**What is required:**
Each line in the records below that has the word "subsubsection" should be copied.

-- Exercise materials follows --

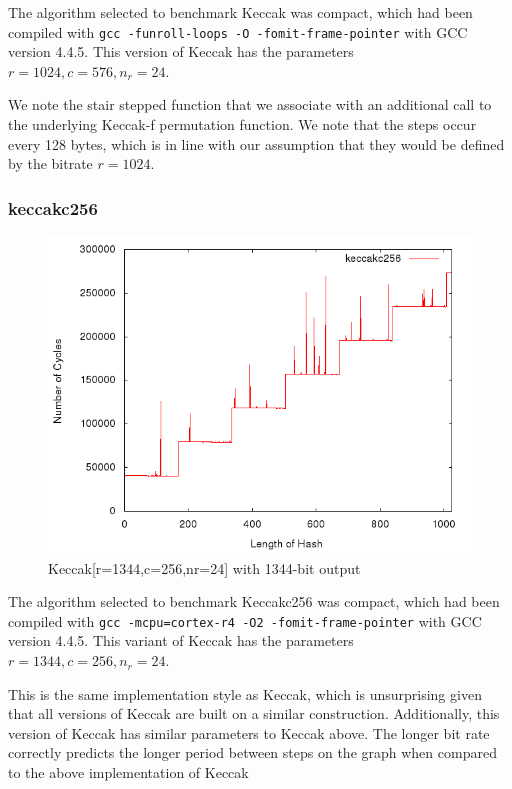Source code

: The algorithm selected to benchmark Keccak was compact, which had been compiled
with \texttt{gcc -funroll-loops -O -fomit-frame-pointer} with GCC version 4.4.5.
This version of Keccak has the parameters $ r = 1024, c = 576, n_r = 24$.

We note the stair stepped function that we associate with an additional call to
the underlying Keccak-f permutation function. We note that the steps occur every
128 bytes, which is in line with our assumption that they would be defined by
the bitrate $r = 1024$. 


\subsubsection{keccakc256}
\begin{figure}[H]
    \begin{center}
        \includegraphics[scale=0.5]{images/keccakc256.png} 
        \caption{Keccak[r=1344,c=256,nr=24] with 1344-bit output}
    \end{center}
\end{figure}

The algorithm selected to benchmark Keccakc256 was compact, which had been
compiled with \texttt{gcc -mcpu=cortex-r4 -O2 -fomit-frame-pointer} with GCC
version 4.4.5. This variant of Keccak has the parameters $r=1344,c=256,n_r=24$.


This is the same implementation style as Keccak, which is unsurprising given
that all versions of Keccak are built on a similar construction. Additionally,
this version of Keccak has similar parameters to Keccak above. The longer
bit rate correctly predicts the longer period between steps on the graph when
compared to the above implementation of Keccak


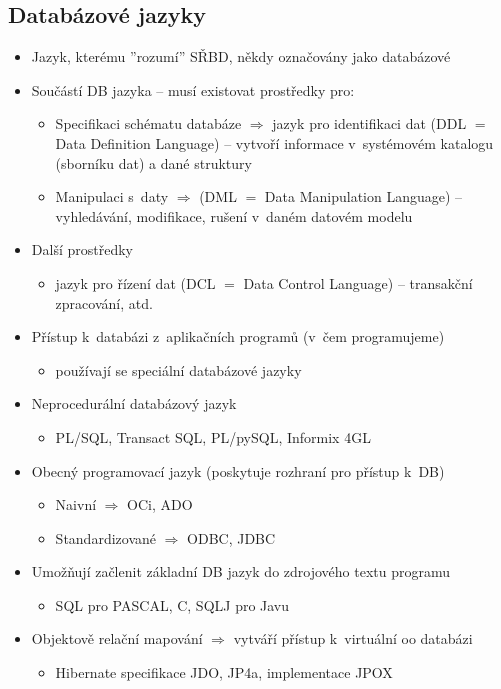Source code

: \documentclass[a4paper,10pt]{article}
\newcommand{\tedy}{$\Rightarrow$ }
\begin{document}
			\subsection{Databázové jazyky}
				\begin{itemize}
					\item Jazyk, kterému ''rozumí'' SŘBD, někdy označovány jako databázové
					\item Součástí DB jazyka -- musí existovat prostředky pro:
					\begin{itemize}
						\item Specifikaci schématu databáze \tedy jazyk pro identifikaci dat (DDL $=$ Data Definition Language) -- vytvoří informace v~systémovém katalogu (sborníku dat) a dané struktury
						\item Manipulaci s~daty \tedy (DML $=$ Data Manipulation Language) -- vyhledávání, modifikace, rušení v~daném datovém modelu
					\end{itemize}

					\item Další prostředky
					\begin{itemize}
						\item jazyk pro řízení dat (DCL $=$ Data Control Language) -- transakční zpracování, atd.
					\end{itemize}

					\item Přístup k~databázi z~aplikačních programů (v~čem programujeme)
					\begin{itemize}
						\item používají se speciální databázové jazyky
					\end{itemize}
					
					\item Neprocedurální databázový jazyk
					\begin{itemize}
						\item PL/SQL, Transact SQL, PL/pySQL, Informix 4GL
					\end{itemize}
					\item Obecný programovací jazyk (poskytuje rozhraní pro přístup k~DB)
					\begin{itemize}
						\item Naivní \tedy OCi, ADO
						\item Standardizované \tedy ODBC, JDBC
					\end{itemize}

					\item Umožňují začlenit základní DB jazyk do zdrojového textu programu
					\begin{itemize}
						\item SQL pro PASCAL, C, SQLJ pro Javu
					\end{itemize}

					\item Objektově relační mapování \tedy vytváří přístup k~virtuální oo databázi
					\begin{itemize}
						\item Hibernate specifikace JDO, JP4a, implementace JPOX
					\end{itemize}
				\end{itemize}
\end{document}

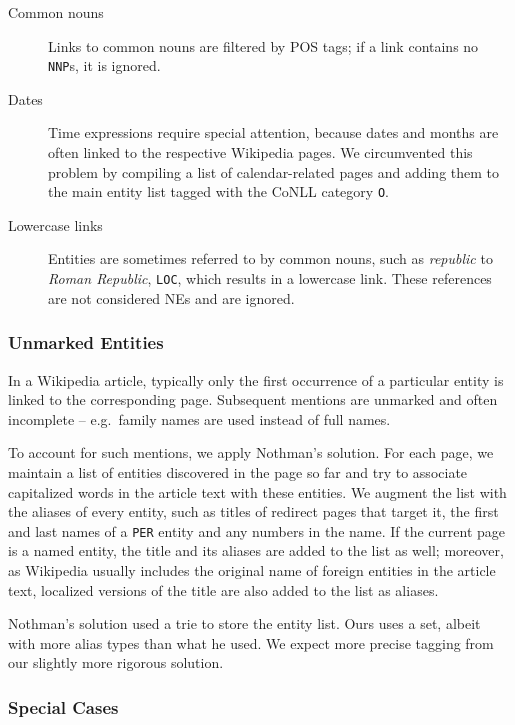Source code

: \documentclass[11pt]{article}
\begin{document}
\begin{description}
\item[Common nouns] Links to common nouns are filtered by POS tags; if a link contains no \texttt{NNP}s, it is ignored.
\item[Dates] Time expressions require special attention, because dates and months are often linked to the respective Wikipedia pages. We circumvented this problem by compiling a list of calendar-related pages and adding them to the main entity list tagged with the CoNLL category \texttt{O}. 
\item[Lowercase links] Entities are sometimes referred to by common nouns, such as \textit{republic} to \textit{Roman Republic}, \texttt{LOC}, which results in a lowercase link. These references are not considered NEs and are ignored.
\end{description}

\subsubsection{Unmarked Entities}

In a Wikipedia article, typically only the first occurrence of a particular entity is linked to the corresponding page. Subsequent mentions are unmarked and often incomplete -- e.g.~family names are used instead of full names.

To account for such mentions, we apply Nothman's  solution. For each page, we maintain a list of entities discovered in the page so far and try to associate capitalized words in the article text with these entities. We augment the list with the aliases of every entity, such as titles of redirect pages that target it, the first and last names of a \texttt{PER} entity and any numbers in the name. If the current page is a named entity, the title and its aliases are added to the list as well; moreover, as Wikipedia usually includes the original name of foreign entities in the article text, localized versions of the title are also added to the list as aliases.

Nothman's solution used a trie to store the entity list. Ours uses a set, albeit with more alias types than what he used. We expect more precise tagging from our slightly more rigorous solution.

\subsubsection{Special Cases}
\end{document}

-- Exercise materials concluded --

**Output:**
\subsubsection{keccakc256}
\subsubsection{Unmarked Entities}
\subsubsection{Special Cases}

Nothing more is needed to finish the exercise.